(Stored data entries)
•••
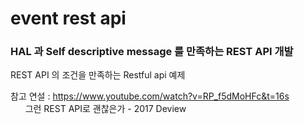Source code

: # event rest api

### HAL 과 Self descriptive message 를 만족하는 REST API 개발

REST API 의 조건을 만족하는 Restful api 예제

참고 연설 : https://www.youtube.com/watch?v=RP_f5dMoHFc&t=16s <br>
&nbsp;&nbsp;&nbsp;&nbsp;&nbsp; 그런 REST API로 괜찮은가 - 2017 Deview 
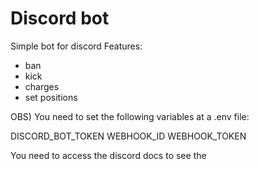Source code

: # Discord bot

Simple bot for discord
Features:

- ban
- kick
- charges
- set positions

OBS) You need to set the following variables at a .env file:

DISCORD_BOT_TOKEN
WEBHOOK_ID
WEBHOOK_TOKEN

You need to access the discord docs to see the
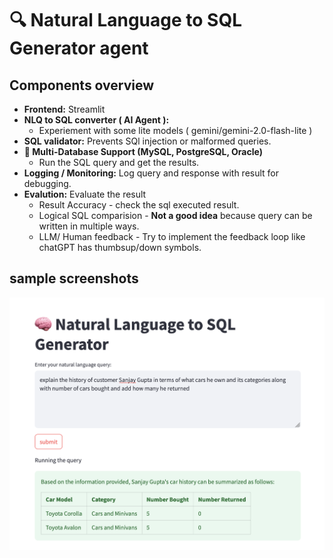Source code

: # 🔍 Natural Language to SQL Generator agent

## Components overview
- **Frontend:** Streamlit
- **NLQ to SQL converter ( AI Agent ):** 
    - Experiement with some lite models ( gemini/gemini-2.0-flash-lite )
- **SQL validator:** Prevents SQl injection or malformed queries.
- **💾 Multi-Database Support (MySQL, PostgreSQL, Oracle)**
    - Run the SQL query and get the results.
- **Logging / Monitoring:** Log query and response with result for debugging.
- **Evalution:** Evaluate the result
    - Result Accuracy - check the sql executed result.
    - Logical SQL comparision - **Not a good idea** because query can be written in multiple ways.
    - LLM/ Human feedback - Try to implement the feedback loop like chatGPT has thumbsup/down symbols.


## sample screenshots

![App Screenshot](assets/frontend.png)
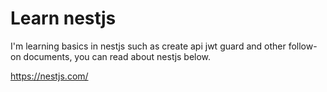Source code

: # Learn nestjs

I'm learning basics in nestjs such as create api jwt guard and other follow-on documents, you can read about nestjs below.

https://nestjs.com/

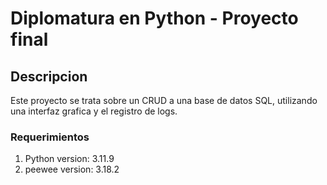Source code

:# Diplomatura en Python - Proyecto final

## Descripcion

<p>Este proyecto se trata sobre un CRUD a una base de datos SQL, utilizando una interfaz grafica y el registro de logs.</p>

### Requerimientos

<ol>
    <li>Python version: 3.11.9</li>
    <li>peewee version: 3.18.2</li>
</ol>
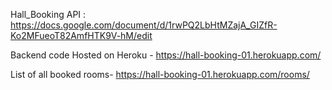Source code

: Hall_Booking API : https://docs.google.com/document/d/1rwPQ2LbHtMZajA_GIZfR-Ko2MFueoT82AmfHTK9V-hM/edit

Backend code Hosted on Heroku - https://hall-booking-01.herokuapp.com/

List of all booked rooms- https://hall-booking-01.herokuapp.com/rooms/
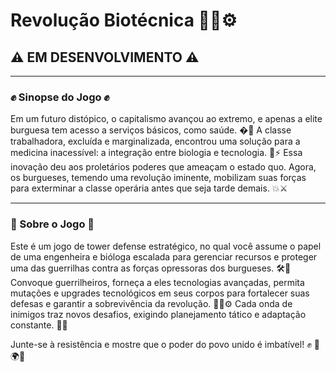 # Revolução Biotécnica 🚩🧬⚙️

## ⚠️ EM DESENVOLVIMENTO ⚠️

****

### ✊ Sinopse do Jogo ✊

Em um futuro distópico, o capitalismo avançou ao extremo, e apenas a elite burguesa tem acesso a serviços básicos, como
saúde. �💊 A classe trabalhadora, excluída e marginalizada, encontrou uma solução para a medicina inacessível: a
integração entre biologia e tecnologia. 🧬⚡ Essa inovação deu aos proletários poderes que ameaçam o estado quo. Agora, os
burgueses, temendo uma revolução iminente, mobilizam suas forças para exterminar a classe operária antes que seja tarde
demais. 💥⚔️
****

### 🚩 Sobre o Jogo 🚩

Este é um jogo de tower defense estratégico, no qual você assume o papel de uma engenheira e bióloga escalada para
gerenciar recursos e proteger uma das guerrilhas contra as forças opressoras dos burgueses. 🛠️🔬 Convoque guerrilheiros,
forneça a eles tecnologias avançadas, permita mutações e upgrades tecnológicos em seus corpos para fortalecer suas
defesas e garantir a sobrevivência da revolução. 💪🧬⚙️ Cada onda de inimigos traz novos desafios, exigindo planejamento
tático e adaptação constante. 🧠🎯

Junte-se à resistência e mostre que o poder do povo unido é imbatível! ✊ 🚩🌍🔥
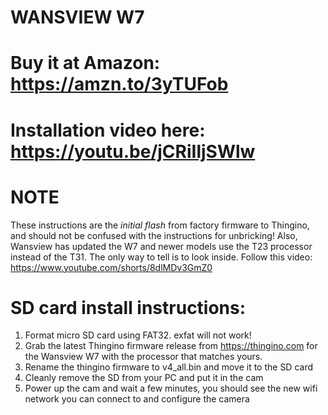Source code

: # WANSVIEW W7

# Buy it at Amazon: https://amzn.to/3yTUFob

# Installation video here: https://youtu.be/jCRiIljSWlw

# NOTE

These instructions are the *initial flash* from factory firmware to Thingino, and should not be confused with the instructions for unbricking!
Also, Wansview has updated the W7 and newer models use the T23 processor instead of the T31. The only way to tell is to look inside. Follow this video: https://www.youtube.com/shorts/8dlMDv3GmZ0

# SD card install instructions:

1. Format micro SD card using FAT32. exfat will not work!
2. Grab the latest Thingino firmware release from https://thingino.com for the Wansview W7 with the processor that matches yours.
3. Rename the thingino firmware to v4_all.bin and move it to the SD card
4. Cleanly remove the SD from your PC and put it in the cam
5. Power up the cam and wait a few minutes, you should see the new wifi network you can connect to and configure the camera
•••
Your copy of the records must match them exactly, except that no pictures appear in it.

Source code

: # event rest api

### HAL 과 Self descriptive message 를 만족하는 REST API 개발

REST API 의 조건을 만족하는 Restful api 예제

참고 연설 : https://www.youtube.com/watch?v=RP_f5dMoHFc&t=16s <br>
&nbsp;&nbsp;&nbsp;&nbsp;&nbsp; 그런 REST API로 괜찮은가 - 2017 Deview 
Source code

: # Discord bot

Simple bot for discord
Features:

- ban
- kick
- charges
- set positions

OBS) You need to set the following variables at a .env file:

DISCORD_BOT_TOKEN
WEBHOOK_ID
WEBHOOK_TOKEN

You need to access the discord docs to see the
Source code

: # 🔍 Natural Language to SQL Generator agent

## Components overview
- **Frontend:** Streamlit
- **NLQ to SQL converter ( AI Agent ):** 
    - Experiement with some lite models ( gemini/gemini-2.0-flash-lite )
- **SQL validator:** Prevents SQl injection or malformed queries.
- **💾 Multi-Database Support (MySQL, PostgreSQL, Oracle)**
    - Run the SQL query and get the results.
- **Logging / Monitoring:** Log query and response with result for debugging.
- **Evalution:** Evaluate the result
    - Result Accuracy - check the sql executed result.
    - Logical SQL comparision - **Not a good idea** because query can be written in multiple ways.
    - LLM/ Human feedback - Try to implement the feedback loop like chatGPT has thumbsup/down symbols.


## sample screenshots

![App Screenshot](assets/frontend.png)
Source code

: # Learn nestjs

I'm learning basics in nestjs such as create api jwt guard and other follow-on documents, you can read about nestjs below.

https://nestjs.com/

Source code

:# Diplomatura en Python - Proyecto final

## Descripcion

<p>Este proyecto se trata sobre un CRUD a una base de datos SQL, utilizando una interfaz grafica y el registro de logs.</p>

### Requerimientos

<ol>
    <li>Python version: 3.11.9</li>
    <li>peewee version: 3.18.2</li>
</ol>
Source code

: Hall_Booking API : https://docs.google.com/document/d/1rwPQ2LbHtMZajA_GIZfR-Ko2MFueoT82AmfHTK9V-hM/edit

Backend code Hosted on Heroku - https://hall-booking-01.herokuapp.com/

List of all booked rooms- https://hall-booking-01.herokuapp.com/rooms/
 # Revolução Biotécnica 🚩🧬⚙️

## ⚠️ EM DESENVOLVIMENTO ⚠️

****

### ✊ Sinopse do Jogo ✊

Em um futuro distópico, o capitalismo avançou ao extremo, e apenas a elite burguesa tem acesso a serviços básicos, como
saúde. �💊 A classe trabalhadora, excluída e marginalizada, encontrou uma solução para a medicina inacessível: a
integração entre biologia e tecnologia. 🧬⚡ Essa inovação deu aos proletários poderes que ameaçam o estado quo. Agora, os
burgueses, temendo uma revolução iminente, mobilizam suas forças para exterminar a classe operária antes que seja tarde
demais. 💥⚔️
****

### 🚩 Sobre o Jogo 🚩

Este é um jogo de tower defense estratégico, no qual você assume o papel de uma engenheira e bióloga escalada para
gerenciar recursos e proteger uma das guerrilhas contra as forças opressoras dos burgueses. 🛠️🔬 Convoque guerrilheiros,
forneça a eles tecnologias avançadas, permita mutações e upgrades tecnológicos em seus corpos para fortalecer suas
defesas e garantir a sobrevivência da revolução. 💪🧬⚙️ Cada onda de inimigos traz novos desafios, exigindo planejamento
tático e adaptação constante. 🧠🎯

Junte-se à resistência e mostre que o poder do povo unido é imbatível! ✊ 🚩🌍🔥
Source code

: # WANSVIEW W7

# Buy it at Amazon: https://amzn.to/3yTUFob

# Installation video here: https://youtu.be/jCRiIljSWlw

# NOTE

These instructions are the *initial flash* from factory firmware to Thingino, and should not be confused with the instructions for unbricking!
Also, Wansview has updated the W7 and newer models use the T23 processor instead of the T31. The only way to tell is to look inside. Follow this video: https://www.youtube.com/shorts/8dlMDv3GmZ0

# SD card install instructions:

1. Format micro SD card using FAT32. exfat will not work!
2. Grab the latest Thingino firmware release from https://thingino.com for the Wansview W7 with the processor that matches yours.
3. Rename the thingino firmware to v4_all.bin and move it to the SD card
4. Cleanly remove the SD from your PC and put it in the cam
5. Power up the cam and wait a few minutes, you should see the new wifi network you can connect to and configure the camera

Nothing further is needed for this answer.